Kupikir akulah yang memecah keheningan karena aku
mulai tidak nyaman, tapi Arya bersuara duluan saat aku sudah membuka mulut.
Kalimatnya sumbang, nggak nyambung dengan pembahasan yang lalu, juga tidak bisa
disebut sebagai awal pembahasan yang baru.
“Jadilah matahari, Kun. Meski ditutupi awan mendung,
tornado, atau apapun itu, dia selalu ada di sana.”
***
Set! Mataku terbuka langsung lebar, tanpa pakai
acara mengerjap seperti kebiasaanku bangun tidur.
Di desah pertama aku bernapas pagi ini, sesuatu
menjalar dalam tubuhku, membuatku hangat. Hangat yang berangsur-angsur
menjengahkan. Kulirik kipas angin di ujung tempat tidur. Mati. Oh, mungkin aku
kegerahan.
Tapi sudut hatiku yang lain berkata bahwa sumber
hangat itu bukanlah dari kipas angin.
Aku bangkit dan duduk sebentar sebelum pergi ke
kamar mandi. Sebenarnya nggak penting, tapi aku merasa perlu mendebat hal ini
dengan diri sendiri.
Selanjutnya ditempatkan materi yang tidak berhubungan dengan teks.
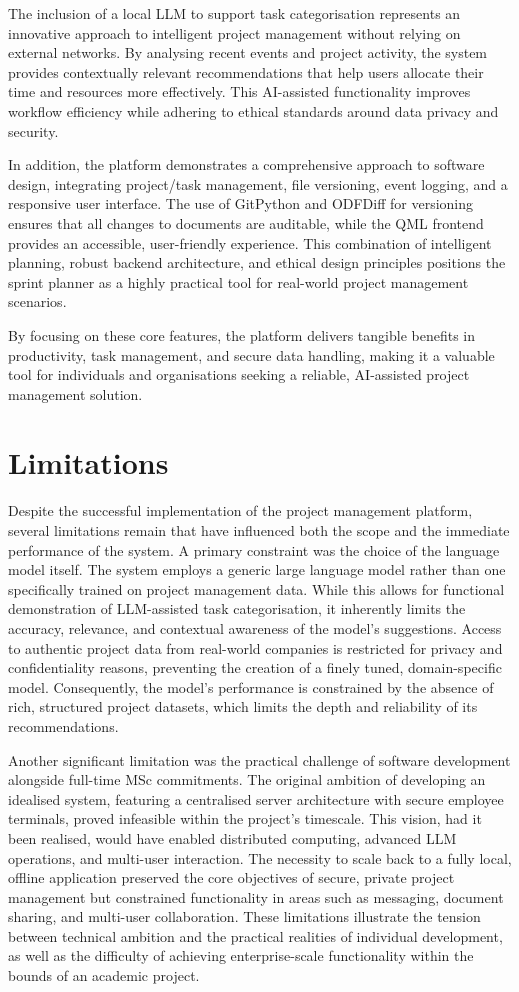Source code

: \documentclass{report}
\begin{document}
The inclusion of a local LLM to support task categorisation represents an innovative approach to intelligent project management without relying on external networks. By analysing recent events and project activity, the system provides contextually relevant recommendations that help users allocate their time and resources more effectively. This AI-assisted functionality improves workflow efficiency while adhering to ethical standards around data privacy and security.

In addition, the platform demonstrates a comprehensive approach to software design, integrating project/task management, file versioning, event logging, and a responsive user interface. The use of GitPython and ODFDiff for versioning ensures that all changes to documents are auditable, while the QML frontend provides an accessible, user-friendly experience. This combination of intelligent planning, robust backend architecture, and ethical design principles positions the sprint planner as a highly practical tool for real-world project management scenarios.

By focusing on these core features, the platform delivers tangible benefits in productivity, task management, and secure data handling, making it a valuable tool for individuals and organisations seeking a reliable, AI-assisted project management solution.
\section{Limitations}
Despite the successful implementation of the project management platform, several limitations remain that have influenced both the scope and the immediate performance of the system. A primary constraint was the choice of the language model itself. The system employs a generic large language model rather than one specifically trained on project management data. While this allows for functional demonstration of LLM-assisted task categorisation, it inherently limits the accuracy, relevance, and contextual awareness of the model's suggestions. Access to authentic project data from real-world companies is restricted for privacy and confidentiality reasons, preventing the creation of a finely tuned, domain-specific model. Consequently, the model's performance is constrained by the absence of rich, structured project datasets, which limits the depth and reliability of its recommendations.

Another significant limitation was the practical challenge of software development alongside full-time MSc commitments. The original ambition of developing an idealised system, featuring a centralised server architecture with secure employee terminals, proved infeasible within the project's timescale. This vision, had it been realised, would have enabled distributed computing, advanced LLM operations, and multi-user interaction. The necessity to scale back to a fully local, offline application preserved the core objectives of secure, private project management but constrained functionality in areas such as messaging, document sharing, and multi-user collaboration. These limitations illustrate the tension between technical ambition and the practical realities of individual development, as well as the difficulty of achieving enterprise-scale functionality within the bounds of an academic project.
\end{document}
Mengapa Arya masih gemar menggentayangi?
Jika ia masih doyan menggangguku, kenapa harus mimpi
bertajuk matahari?
Mengingat matahari, aku merasa terlempar dalam
lorong waktu. Aku teringat dengan cowok misterius yang menabrakku sampai jatuh
itu. Cowok berkemeja flannel kotak-kotak hijau toska. Yang punya buku bersampul
matahari terbenam. Meski relatif, seperti yang Melody katakan, aku tetap yakin
cowok itu suka matahari terbenam. Entah kenapa.
Aku mengusap rambutku yang basah karena keringat. Sekarang,
aku mau apa? Tetap melanjutkan mencari alasan mengapa Arya suka matahari
terbit? Dengan cara apa? Naik gunung, sampai puncak, memandangi matahari sampai
mataku nyureng? Memangnya dengan begitu aku bakal dapat wangsit jawaban atas
pertanyaan konyolku waktu itu pada Arya?
Kupikir aku punya cara lain, yaitu, menemui cowok
yang punya agenda bersampul matahari terbenam. Kalau benar ia menyukai matahari
terbenam, aku akan bertanya apa alasannya, lalu, secara tidak resmi kuanggap
jawaban itu adalah lawan dari alasan Arya. Mentang-mentang matahari terbenam
adalah lawan dari matahari terbit.
Berjuang tak sebercanda itu.
Aku beringsut turun dari ranjang. Kuhampiri jendela
dan kusibakkan tirai. Sinar matahari langsung menerobos dari balik kaca,
membuat mataku menyipit karena silau. Mengapa matahari sudah seterik ini?
Kepalaku berputar menuju jam meja di samping tempat
tidur.
As-ta-ga.
***
Aku berlari sebisaku, berharap laju lariku bisa
menandingi laju sepeda motor balap Valentino Rossi. Sambil fokus menatap ke
depan aku berlari di sepanjang gang sempit, berharap begitu sampai ujung,
kutemukan gerbang sekolahku.
Minta pintu ke mana saja sana ke Doraemon!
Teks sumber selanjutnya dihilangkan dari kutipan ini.